The government, through the Indian Computer Emergency Response Team, has issued new cybersecurity guidelines that would mandate service providers, including VPNs, to store customer details, IP addresses allotted and other information for a specific period. However, in a clarification provided later by CERT-In, it had said that the directions will not apply to corporate VPNs.
Apart from that, hackers also said they had conducted a distributed denial of service (DDOS) attack on the official website of Mumbai University.
In a DDOS attack, the attacker floods a server with internet traffic to prevent users from accessing online services and sites, the report added.

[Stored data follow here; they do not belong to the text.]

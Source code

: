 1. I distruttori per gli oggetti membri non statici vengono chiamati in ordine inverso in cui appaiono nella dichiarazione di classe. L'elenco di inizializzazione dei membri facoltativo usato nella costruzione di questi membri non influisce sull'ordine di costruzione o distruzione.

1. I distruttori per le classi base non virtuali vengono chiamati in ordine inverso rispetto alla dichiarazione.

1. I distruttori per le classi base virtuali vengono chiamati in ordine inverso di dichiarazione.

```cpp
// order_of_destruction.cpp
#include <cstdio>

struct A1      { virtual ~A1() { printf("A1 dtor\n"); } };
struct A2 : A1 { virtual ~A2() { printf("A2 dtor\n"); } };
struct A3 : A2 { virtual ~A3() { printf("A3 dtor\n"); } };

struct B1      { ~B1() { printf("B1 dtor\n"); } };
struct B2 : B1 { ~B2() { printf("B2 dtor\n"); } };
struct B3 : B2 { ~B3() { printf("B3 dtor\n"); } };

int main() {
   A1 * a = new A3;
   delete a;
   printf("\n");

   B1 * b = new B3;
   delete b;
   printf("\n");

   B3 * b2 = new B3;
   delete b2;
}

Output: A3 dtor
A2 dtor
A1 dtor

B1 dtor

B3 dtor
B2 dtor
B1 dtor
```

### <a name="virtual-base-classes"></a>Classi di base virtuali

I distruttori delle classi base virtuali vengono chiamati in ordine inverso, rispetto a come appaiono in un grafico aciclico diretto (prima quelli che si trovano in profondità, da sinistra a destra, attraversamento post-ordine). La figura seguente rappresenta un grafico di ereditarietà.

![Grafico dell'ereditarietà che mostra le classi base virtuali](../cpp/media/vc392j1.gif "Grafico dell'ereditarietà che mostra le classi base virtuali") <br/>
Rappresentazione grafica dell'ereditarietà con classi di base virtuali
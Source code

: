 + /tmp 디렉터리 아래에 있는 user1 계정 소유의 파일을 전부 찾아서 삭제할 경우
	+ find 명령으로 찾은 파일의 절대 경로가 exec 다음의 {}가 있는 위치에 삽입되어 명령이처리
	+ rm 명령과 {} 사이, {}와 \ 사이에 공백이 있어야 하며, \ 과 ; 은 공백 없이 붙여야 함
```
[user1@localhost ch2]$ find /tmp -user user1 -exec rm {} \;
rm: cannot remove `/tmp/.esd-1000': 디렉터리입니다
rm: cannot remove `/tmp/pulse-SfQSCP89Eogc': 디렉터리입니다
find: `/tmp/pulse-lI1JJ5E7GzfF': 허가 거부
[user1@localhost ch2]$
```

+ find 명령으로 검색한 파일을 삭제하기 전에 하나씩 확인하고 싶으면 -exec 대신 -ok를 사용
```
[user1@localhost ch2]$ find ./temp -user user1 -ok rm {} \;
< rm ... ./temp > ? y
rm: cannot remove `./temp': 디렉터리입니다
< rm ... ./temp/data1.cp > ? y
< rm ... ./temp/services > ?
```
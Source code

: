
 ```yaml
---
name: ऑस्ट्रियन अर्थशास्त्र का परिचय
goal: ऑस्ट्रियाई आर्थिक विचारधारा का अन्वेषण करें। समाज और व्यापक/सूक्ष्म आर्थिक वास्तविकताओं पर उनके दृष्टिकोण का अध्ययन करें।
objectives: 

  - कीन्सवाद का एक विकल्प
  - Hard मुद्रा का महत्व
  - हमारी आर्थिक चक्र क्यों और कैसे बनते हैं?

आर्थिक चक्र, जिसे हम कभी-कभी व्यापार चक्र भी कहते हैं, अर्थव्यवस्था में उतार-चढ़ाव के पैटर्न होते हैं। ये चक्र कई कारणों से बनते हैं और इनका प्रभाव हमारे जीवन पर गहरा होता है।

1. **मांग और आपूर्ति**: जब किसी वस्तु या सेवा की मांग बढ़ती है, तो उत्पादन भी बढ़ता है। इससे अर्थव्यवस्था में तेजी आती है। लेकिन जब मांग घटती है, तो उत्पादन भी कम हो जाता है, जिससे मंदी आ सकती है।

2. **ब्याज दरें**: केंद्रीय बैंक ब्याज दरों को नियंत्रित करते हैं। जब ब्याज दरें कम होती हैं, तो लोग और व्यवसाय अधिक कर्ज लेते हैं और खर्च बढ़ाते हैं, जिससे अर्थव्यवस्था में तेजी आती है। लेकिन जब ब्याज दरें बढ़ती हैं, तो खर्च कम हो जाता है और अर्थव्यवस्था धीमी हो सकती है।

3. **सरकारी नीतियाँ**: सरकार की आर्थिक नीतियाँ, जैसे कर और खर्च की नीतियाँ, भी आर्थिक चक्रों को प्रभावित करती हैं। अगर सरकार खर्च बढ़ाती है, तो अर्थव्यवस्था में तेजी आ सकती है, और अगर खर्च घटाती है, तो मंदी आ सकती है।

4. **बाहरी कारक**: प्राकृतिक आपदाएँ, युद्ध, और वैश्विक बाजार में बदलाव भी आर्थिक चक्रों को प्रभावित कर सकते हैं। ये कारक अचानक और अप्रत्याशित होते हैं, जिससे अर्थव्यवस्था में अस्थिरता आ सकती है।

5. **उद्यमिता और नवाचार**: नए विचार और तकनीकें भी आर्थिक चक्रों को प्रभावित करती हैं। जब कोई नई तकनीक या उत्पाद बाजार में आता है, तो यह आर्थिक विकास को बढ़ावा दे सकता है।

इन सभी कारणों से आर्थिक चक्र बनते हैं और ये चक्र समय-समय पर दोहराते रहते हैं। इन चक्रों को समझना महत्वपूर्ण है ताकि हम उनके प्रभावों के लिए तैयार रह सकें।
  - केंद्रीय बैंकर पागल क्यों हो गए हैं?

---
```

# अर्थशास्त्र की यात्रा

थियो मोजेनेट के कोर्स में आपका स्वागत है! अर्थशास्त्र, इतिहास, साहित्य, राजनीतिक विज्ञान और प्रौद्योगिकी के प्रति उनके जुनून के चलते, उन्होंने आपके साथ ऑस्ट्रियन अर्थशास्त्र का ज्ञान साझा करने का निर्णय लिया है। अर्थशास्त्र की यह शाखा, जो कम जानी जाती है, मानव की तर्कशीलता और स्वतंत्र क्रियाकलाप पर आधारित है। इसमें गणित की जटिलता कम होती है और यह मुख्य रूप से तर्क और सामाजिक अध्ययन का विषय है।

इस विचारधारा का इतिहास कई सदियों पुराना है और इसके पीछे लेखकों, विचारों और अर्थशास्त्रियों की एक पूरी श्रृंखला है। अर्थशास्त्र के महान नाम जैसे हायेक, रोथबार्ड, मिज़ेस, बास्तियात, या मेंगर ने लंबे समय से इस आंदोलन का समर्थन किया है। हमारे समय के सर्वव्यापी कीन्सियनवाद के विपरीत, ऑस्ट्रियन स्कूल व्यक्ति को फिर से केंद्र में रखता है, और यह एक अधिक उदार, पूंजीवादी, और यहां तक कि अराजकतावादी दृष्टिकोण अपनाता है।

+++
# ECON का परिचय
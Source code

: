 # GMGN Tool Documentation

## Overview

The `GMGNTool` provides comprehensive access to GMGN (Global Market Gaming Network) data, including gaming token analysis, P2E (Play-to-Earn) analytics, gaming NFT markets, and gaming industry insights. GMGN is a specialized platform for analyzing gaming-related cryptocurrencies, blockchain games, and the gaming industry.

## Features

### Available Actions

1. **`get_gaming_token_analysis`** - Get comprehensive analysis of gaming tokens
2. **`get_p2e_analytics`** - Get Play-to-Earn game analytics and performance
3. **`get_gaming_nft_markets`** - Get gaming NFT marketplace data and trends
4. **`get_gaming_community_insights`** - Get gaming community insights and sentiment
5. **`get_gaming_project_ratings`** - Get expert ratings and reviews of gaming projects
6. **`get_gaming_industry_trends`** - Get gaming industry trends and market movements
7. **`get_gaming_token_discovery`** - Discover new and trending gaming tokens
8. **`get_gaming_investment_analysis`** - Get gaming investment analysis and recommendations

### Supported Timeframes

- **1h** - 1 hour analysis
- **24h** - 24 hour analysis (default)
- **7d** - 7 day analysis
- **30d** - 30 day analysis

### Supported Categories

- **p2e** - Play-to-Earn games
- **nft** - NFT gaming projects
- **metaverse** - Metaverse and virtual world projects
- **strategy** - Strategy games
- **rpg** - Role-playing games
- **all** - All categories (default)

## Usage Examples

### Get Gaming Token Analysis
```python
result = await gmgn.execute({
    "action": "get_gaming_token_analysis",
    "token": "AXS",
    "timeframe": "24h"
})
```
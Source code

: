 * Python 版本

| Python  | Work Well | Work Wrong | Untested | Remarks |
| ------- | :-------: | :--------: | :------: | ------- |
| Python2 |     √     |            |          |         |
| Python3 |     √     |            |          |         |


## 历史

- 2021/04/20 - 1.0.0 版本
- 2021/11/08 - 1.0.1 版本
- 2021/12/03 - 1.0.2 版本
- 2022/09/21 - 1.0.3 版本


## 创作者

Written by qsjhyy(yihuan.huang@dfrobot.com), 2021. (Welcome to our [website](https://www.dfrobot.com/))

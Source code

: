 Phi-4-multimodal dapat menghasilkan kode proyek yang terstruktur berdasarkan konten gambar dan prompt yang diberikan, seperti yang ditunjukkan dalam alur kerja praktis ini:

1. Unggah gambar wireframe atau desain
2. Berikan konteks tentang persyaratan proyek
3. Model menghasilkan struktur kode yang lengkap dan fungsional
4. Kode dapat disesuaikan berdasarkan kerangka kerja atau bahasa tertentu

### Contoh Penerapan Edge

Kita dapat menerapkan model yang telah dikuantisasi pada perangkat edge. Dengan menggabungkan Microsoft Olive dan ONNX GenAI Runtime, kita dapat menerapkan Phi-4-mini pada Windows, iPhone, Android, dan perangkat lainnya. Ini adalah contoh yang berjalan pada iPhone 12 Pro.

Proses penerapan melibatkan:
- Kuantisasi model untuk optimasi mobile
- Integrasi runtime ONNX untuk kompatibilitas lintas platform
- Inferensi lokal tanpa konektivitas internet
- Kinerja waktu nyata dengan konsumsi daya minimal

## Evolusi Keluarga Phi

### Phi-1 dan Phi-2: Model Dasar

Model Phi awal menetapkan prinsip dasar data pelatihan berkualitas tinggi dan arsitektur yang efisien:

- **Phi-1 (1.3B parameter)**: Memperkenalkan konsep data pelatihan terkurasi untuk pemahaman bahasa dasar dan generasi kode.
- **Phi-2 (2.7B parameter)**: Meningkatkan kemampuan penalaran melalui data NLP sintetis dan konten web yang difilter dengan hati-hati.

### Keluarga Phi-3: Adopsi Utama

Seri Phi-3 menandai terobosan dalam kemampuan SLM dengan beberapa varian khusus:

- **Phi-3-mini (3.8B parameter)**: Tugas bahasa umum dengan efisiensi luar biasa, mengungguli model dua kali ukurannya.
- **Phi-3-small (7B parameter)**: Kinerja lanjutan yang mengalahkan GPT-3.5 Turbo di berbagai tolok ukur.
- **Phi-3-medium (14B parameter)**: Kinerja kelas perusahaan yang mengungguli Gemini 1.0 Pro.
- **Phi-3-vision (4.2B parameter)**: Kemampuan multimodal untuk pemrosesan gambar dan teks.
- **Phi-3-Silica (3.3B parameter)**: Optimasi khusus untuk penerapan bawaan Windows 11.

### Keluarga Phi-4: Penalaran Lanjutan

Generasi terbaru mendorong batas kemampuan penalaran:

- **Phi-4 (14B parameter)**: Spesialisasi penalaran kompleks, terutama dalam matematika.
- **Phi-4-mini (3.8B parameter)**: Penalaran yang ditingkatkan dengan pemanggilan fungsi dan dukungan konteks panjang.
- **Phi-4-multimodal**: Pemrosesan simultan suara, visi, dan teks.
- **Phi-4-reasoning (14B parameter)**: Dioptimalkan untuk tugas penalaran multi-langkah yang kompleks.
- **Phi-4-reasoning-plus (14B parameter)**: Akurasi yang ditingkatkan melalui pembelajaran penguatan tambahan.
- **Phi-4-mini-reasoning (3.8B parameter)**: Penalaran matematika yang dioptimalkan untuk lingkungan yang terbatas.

When Moneycontrol tried to access the website at 12.30 pm, the server returned an error and the website did not load. But at 1.20 pm, the website was up and running.
Earlier in the day, DragonForceIO announced it had hacked the website of Thane city police, with a message appearing on it apparently directed towards the Indian government and demanding an apology to “Muslims all over the world”.
CloudSEK describes Malaysia-based DragonForceIO as a pro-Palestinian hacktivist group with a considerable presence across major social media platforms.
They have been driving the campaign under the hashtag #OpsPatuk on social media platform such as Instagram, Twitter, Tiktok, apart from a dedicated underground forum where they make announcements regarding their activities.
To encourage other groups to launch cyber attacks, DragonForce has shared alleged social media credentials of Indian nationals. It has also shared what it claims to be the username and password combos to accounts of a nationalised bank.
Earlier in a report, CloudSEK had said the attackers were password spraying compromised accounts on social media sites, targeting hosting providers to gain unauthorised access to hosted websites, perpetrating local file inclusion attacks on web applications and also leveraging tools for DDOs attacks.